“……額娘怎麼會說起這個?”四爺僵了一下,只感覺心裡涼了涼,他恨恨的湊在松格里耳邊磨蹭著問。
“李佳妹妹可是舒爾德庫大人的嫡次女,您這跟太子爺也算是連襟了,長時間不給李佳妹妹開臉,被宮裡頭知道了,總是不好。”松格里偏了偏頭,有些煩躁。
“爺心中有數,這個以後再說,皇阿瑪下個月初就要去南巡了,爺也跟著,你一起去可好?”四爺鍥而不捨的纏上去,顧左右而言他的問,他不想跟松格里談論後院女眷的事情。
至於太子……他現在並不在乎太子怎麼想。
“不去。
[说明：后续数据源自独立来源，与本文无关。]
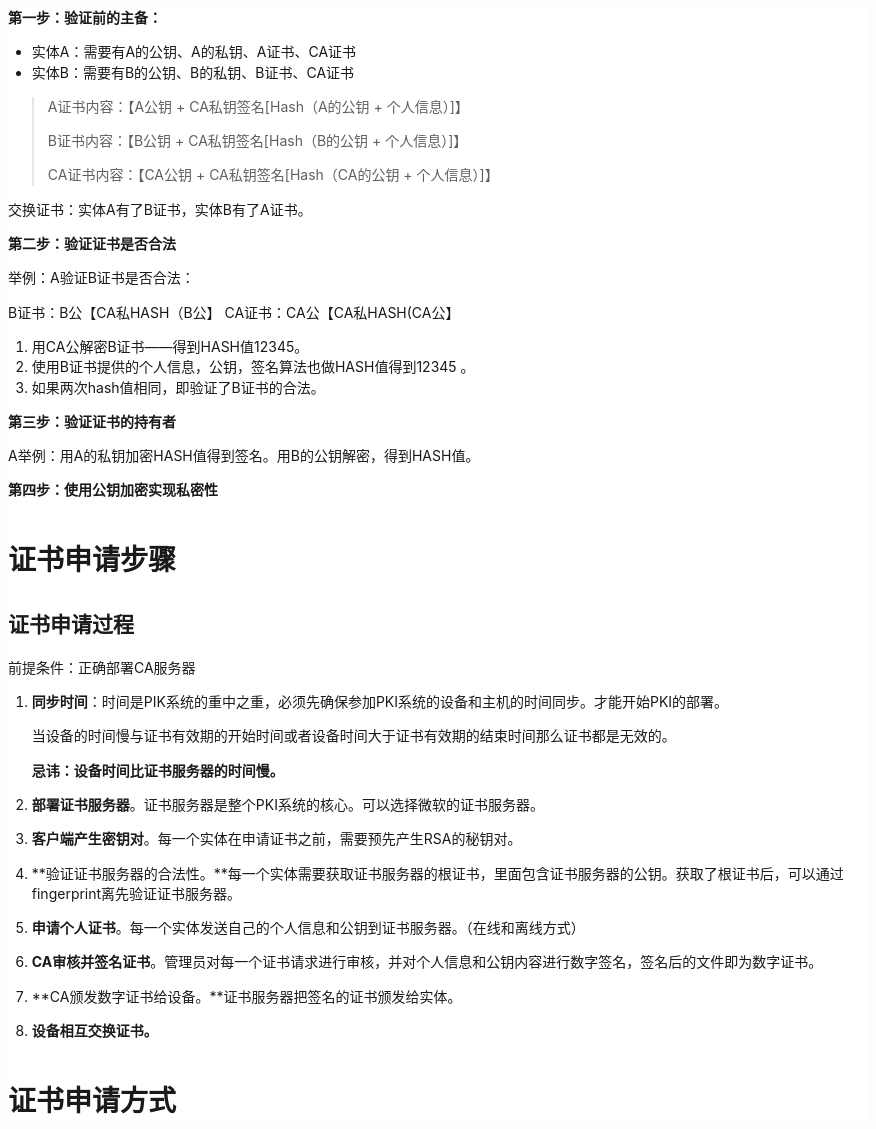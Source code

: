 **第一步：验证前的主备：**

- 实体A：需要有A的公钥、A的私钥、A证书、CA证书
- 实体B：需要有B的公钥、B的私钥、B证书、CA证书

> A证书内容：【A公钥 + CA私钥签名[Hash（A的公钥 + 个人信息）]】
>
> B证书内容：【B公钥 + CA私钥签名[Hash（B的公钥 + 个人信息）]】
>
> CA证书内容：【CA公钥 + CA私钥签名[Hash（CA的公钥 + 个人信息）]】

交换证书：实体A有了B证书，实体B有了A证书。

**第二步：验证证书是否合法**

举例：A验证B证书是否合法：

B证书：B公【CA私HASH（B公】
CA证书：CA公【CA私HASH(CA公】

1. 用CA公解密B证书——得到HASH值12345。
2. 使用B证书提供的个人信息，公钥，签名算法也做HASH值得到12345 。
3. 如果两次hash值相同，即验证了B证书的合法。

**第三步：验证证书的持有者**

A举例：用A的私钥加密HASH值得到签名。用B的公钥解密，得到HASH值。

**第四步：使用公钥加密实现私密性**

# 证书申请步骤

## 证书申请过程

前提条件：正确部署CA服务器

1. **同步时间**：时间是PIK系统的重中之重，必须先确保参加PKI系统的设备和主机的时间同步。才能开始PKI的部署。

   当设备的时间慢与证书有效期的开始时间或者设备时间大于证书有效期的结束时间那么证书都是无效的。

   **忌讳：设备时间比证书服务器的时间慢。**

2. **部署证书服务器**。证书服务器是整个PKI系统的核心。可以选择微软的证书服务器。

3. **客户端产生密钥对**。每一个实体在申请证书之前，需要预先产生RSA的秘钥对。

4. **验证证书服务器的合法性。**每一个实体需要获取证书服务器的根证书，里面包含证书服务器的公钥。获取了根证书后，可以通过fingerprint离先验证证书服务器。

5. **申请个人证书**。每一个实体发送自己的个人信息和公钥到证书服务器。（在线和离线方式）

6. **CA审核并签名证书**。管理员对每一个证书请求进行审核，并对个人信息和公钥内容进行数字签名，签名后的文件即为数字证书。

7. **CA颁发数字证书给设备。**证书服务器把签名的证书颁发给实体。

8. **设备相互交换证书。**

# 证书申请方式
”松格里隨了四爺的意思,沒再說後院的事兒,卻很乾脆利落的拒絕了四爺。
“每次爺出門想要你跟著,你都不想出去,這是為何?”四爺忍不住皺起眉頭,有些不滿。
“就是不想出去,太熱了。”松格里不動聲色推開四爺,坐起身來,喝了口茶。
“爺去過許多次了,臨水而居,算不得熱。”四爺放緩神色,準備好好勸說一下她。
畢竟江前月下,水波搖晃……是件挺美的事兒,四爺特別想要跟松格里嘗試一下。
“呵呵……”松格里皮笑肉不笑的衝著四爺搖了搖頭,滿臉抗拒。
她能說什麼,按後世彪悍女子的說法就是,誰愛去誰去,老孃不去!只是她並不能這麼說。
“爺會吩咐下人準備些冰,多帶幾個丫頭打扇,眼下江南風光真的很不錯。”四爺還是不想放棄,頭枕在松格里肩膀上誘惑她。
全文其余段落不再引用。